The trial of Aung San Suu Kyi, Myanmar’s opposition leader, has resumed after a break of more than a month, a government official has said.

The trial is taking place inside Yangon’s Insein prison where she is being held.

The Nobel peace laureate and leader of the National League for Democracy (NLD) is charged with violating the terms of her house arrest by harbouring an American man who swam secretly to her lakeside home and stayed for two days.

Security around the jail was tight as the trial resumed on Friday with access roads blocked with barb-wire barricades manned by police.

Truck loads of riot police were also deployed around the prison facility.

About 100 supporters of Aung San Suu Kyi gathered, as they have during earlier court sessions, sitting and standing as close as they could to the prison gates.

Khin Moe Moe, a lawyer and a member of the NLD party, was to appear as a defence witness during Friday’s trial, held mostly behind closed doors since May 18.

Defence case

The defence has not contested the basic facts of the case but argues the relevant law has been misapplied by the authorities.They also assert that the American visitor, John Yettaw, was not invited and any intrusion was the responsibility of the security forces guarding the house.

Aung San Suu Kyi faces up to five years in prison if found guilty of the charges.

She has already been in detention for nearly 14 of the last 20 years, mostly confined to her Yangon residence.

Also being tried on the same charges as Aung San Suu Kyi are two women members of her party who have been her sole companions while under house arrest.

Yettaw, 53, of the US state of Missouri, is also on trial charged with trespassing.

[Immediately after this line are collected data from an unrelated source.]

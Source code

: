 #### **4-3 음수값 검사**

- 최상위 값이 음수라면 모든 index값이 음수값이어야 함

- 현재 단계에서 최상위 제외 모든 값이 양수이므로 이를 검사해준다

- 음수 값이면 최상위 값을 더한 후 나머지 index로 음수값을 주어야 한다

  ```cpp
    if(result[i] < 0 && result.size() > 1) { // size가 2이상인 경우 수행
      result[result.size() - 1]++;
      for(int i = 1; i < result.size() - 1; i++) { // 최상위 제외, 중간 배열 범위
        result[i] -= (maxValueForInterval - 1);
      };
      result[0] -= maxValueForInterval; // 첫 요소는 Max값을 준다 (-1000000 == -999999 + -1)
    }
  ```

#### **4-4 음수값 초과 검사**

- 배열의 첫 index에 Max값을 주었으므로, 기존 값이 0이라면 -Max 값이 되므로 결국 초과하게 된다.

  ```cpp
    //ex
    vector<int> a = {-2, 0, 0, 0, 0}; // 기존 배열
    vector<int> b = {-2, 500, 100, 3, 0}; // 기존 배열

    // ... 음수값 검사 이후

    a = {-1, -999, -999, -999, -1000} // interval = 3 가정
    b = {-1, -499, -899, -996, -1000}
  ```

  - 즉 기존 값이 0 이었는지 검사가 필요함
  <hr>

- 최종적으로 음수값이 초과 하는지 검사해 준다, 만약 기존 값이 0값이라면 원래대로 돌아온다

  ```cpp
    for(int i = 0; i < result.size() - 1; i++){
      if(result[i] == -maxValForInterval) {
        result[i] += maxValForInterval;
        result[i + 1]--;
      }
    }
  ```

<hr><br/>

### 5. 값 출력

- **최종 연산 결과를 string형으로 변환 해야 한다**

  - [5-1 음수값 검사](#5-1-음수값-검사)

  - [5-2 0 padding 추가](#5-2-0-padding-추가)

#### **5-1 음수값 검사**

He has pleaded not guilty and explained in court that had gone to warn Aung San Suu Kyi after he had a dream that she would be assassinated.

His family and friends have said he was working on a book and wished to interview her.

Criticism

The trial has drawn international condemnation while opposition supporters have said it is a trumped up charge by the ruling generals to keep Aung San Suu Kyi out of elections to be held next year.

A UN mission to Myanmar last Sunday ended in disappointment after the country’s military rulers refused to allow Ban Ki-moon, the secretary-general, to meet the jailed opposition leader.

Ban said Than Shwe, Myanmar’s military chief, told him repeatedly that “he really wanted to agree to my request” but because she was on trial he did not want to be seen as interfering with the judicial process, or as being pressured by the outside world.

“I am deeply disappointed that they have missed a very important opportunity,” ban was quoted as saying.